■ Given data
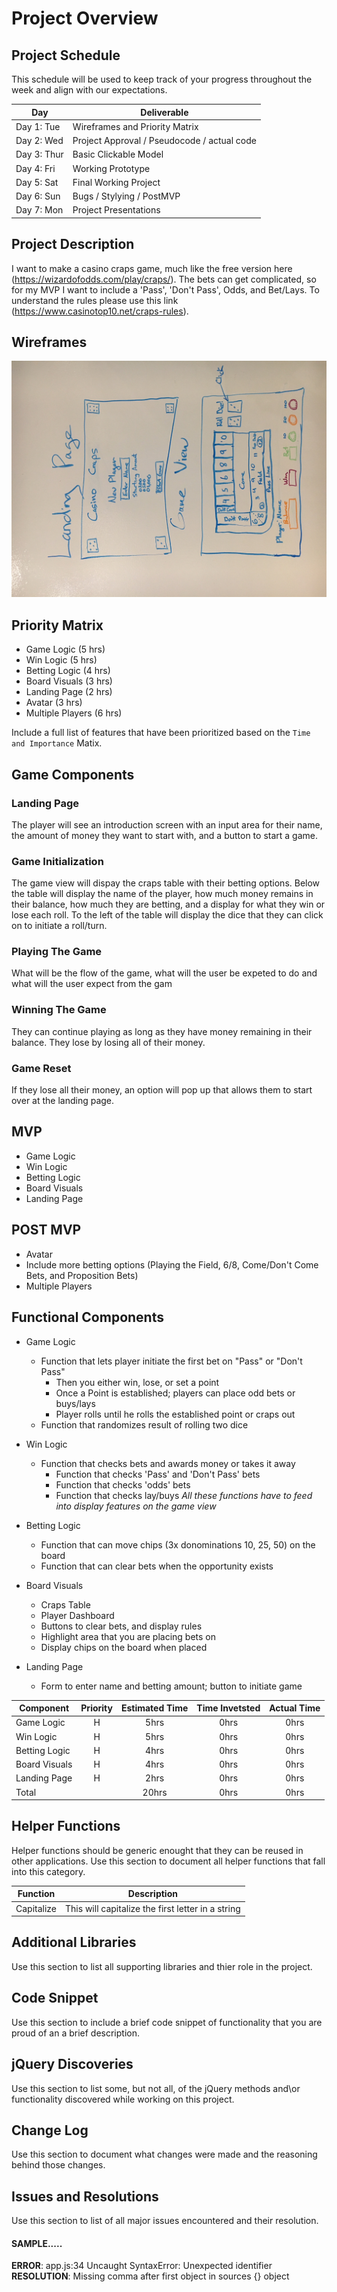 # Project Overview

## Project Schedule

This schedule will be used to keep track of your progress throughout the week and align with our expectations.  

|  Day | Deliverable | 
|---|---| 
|Day 1: Tue| Wireframes and Priority Matrix|
|Day 2: Wed| Project Approval /  Pseudocode / actual code|
|Day 3: Thur| Basic Clickable Model |
|Day 4: Fri| Working Prototype |
|Day 5: Sat| Final Working Project |
|Day 6: Sun| Bugs / Stylying / PostMVP |
|Day 7: Mon| Project Presentations |


## Project Description

I want to make a casino craps game, much like the free version here (https://wizardofodds.com/play/craps/). The bets can get complicated, so for my MVP I want to include a 'Pass', 'Don't Pass', Odds, and Bet/Lays. To understand the rules please use this link (https://www.casinotop10.net/craps-rules).

## Wireframes

![Wireframes](/images/wireframe.jpg?raw=true "Wireframes")

## Priority Matrix

 - Game Logic (5 hrs)
 - Win Logic (5 hrs)
 - Betting Logic (4 hrs)
 - Board Visuals (3 hrs)
 - Landing Page (2 hrs)
 - Avatar (3 hrs)
 - Multiple Players (6 hrs)


Include a full list of features that have been prioritized based on the `Time and Importance` Matix.  

## Game Components

### Landing Page
The player will see an introduction screen with an input area for their name, the amount of money they want to start with, and a button to start a game.

### Game Initialization
The game view will dispay the craps table with their betting options. Below the table will display the name of the player, how much money remains in their balance, how much they are betting, and a display for what they win or lose each roll. To the left of the table will display the dice that they can click on to initiate a roll/turn. 

### Playing The Game
What will be the flow of the game, what will the user be expeted to do and what will the user expect from the gam

### Winning The Game
They can continue playing as long as they have money remaining in their balance. They lose by losing all of their money.

### Game Reset
If they lose all their money, an option will pop up that allows them to start over at the landing page.

## MVP 

 - Game Logic
 - Win Logic
 - Betting Logic
 - Board Visuals
 - Landing Page

## POST MVP

 - Avatar
 - Include more betting options (Playing the Field, 6/8, Come/Don't Come Bets, and Proposition Bets)
 - Multiple Players


## Functional Components

 - Game Logic
    - Function that lets player initiate the first bet on "Pass" or "Don't Pass"
        - Then you either win, lose, or set a point
        - Once a Point is established; players can place odd bets or buys/lays
        - Player rolls until he rolls the established point or craps out
    - Function that randomizes result of rolling two dice

 - Win Logic
    - Function that checks bets and awards money or takes it away
        - Function that checks 'Pass' and 'Don't Pass' bets
        - Function that checks 'odds' bets
        - Function that checks lay/buys
        *All these functions have to feed into display features on the game view*
 - Betting Logic
    - Function that can move chips (3x donominations 10, 25, 50) on the board
    - Function that can clear bets when the opportunity exists
 - Board Visuals
    - Craps Table
    - Player Dashboard
    - Buttons to clear bets, and display rules
    - Highlight area that you are placing bets on
    - Display chips on the board when placed
 - Landing Page
    - Form to enter name and betting amount; button to initiate game


| Component | Priority | Estimated Time | Time Invetsted | Actual Time |
| --- | :---: |  :---: | :---: | :---: |
| Game Logic | H | 5hrs| 0hrs | 0hrs |
| Win Logic | H | 5hrs| 0hrs | 0hrs |
| Betting Logic | H | 4hrs| 0hrs | 0hrs |
| Board Visuals | H | 4hrs| 0hrs | 0hrs |
| Landing Page | H | 2hrs| 0hrs | 0hrs |
| Total |  | 20hrs| 0hrs | 0hrs |

## Helper Functions
Helper functions should be generic enought that they can be reused in other applications. Use this section to document all helper functions that fall into this category.

| Function | Description | 
| --- | :---: |  
| Capitalize | This will capitalize the first letter in a string | 

## Additional Libraries
 Use this section to list all supporting libraries and thier role in the project. 

## Code Snippet

Use this section to include a brief code snippet of functionality that you are proud of an a brief description.  

## jQuery Discoveries
 Use this section to list some, but not all, of the jQuery methods and\or functionality discovered while working on this project.

## Change Log
 Use this section to document what changes were made and the reasoning behind those changes.  

## Issues and Resolutions
 Use this section to list of all major issues encountered and their resolution.

#### SAMPLE.....
**ERROR**: app.js:34 Uncaught SyntaxError: Unexpected identifier                                
**RESOLUTION**: Missing comma after first object in sources {} object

■ Requirement
From the data above, reproduce word for word the lines running from the line with "- Board Visuals (3 hrs)" to the line with "### Playing The Game", ends included.

■ Solved exercise
 - Board Visuals (3 hrs)
 - Landing Page (2 hrs)
 - Avatar (3 hrs)
 - Multiple Players (6 hrs)


Include a full list of features that have been prioritized based on the `Time and Importance` Matix.  

## Game Components

### Landing Page
The player will see an introduction screen with an input area for their name, the amount of money they want to start with, and a button to start a game.

### Game Initialization
The game view will dispay the craps table with their betting options. Below the table will display the name of the player, how much money remains in their balance, how much they are betting, and a display for what they win or lose each roll. To the left of the table will display the dice that they can click on to initiate a roll/turn. 

### Playing The Game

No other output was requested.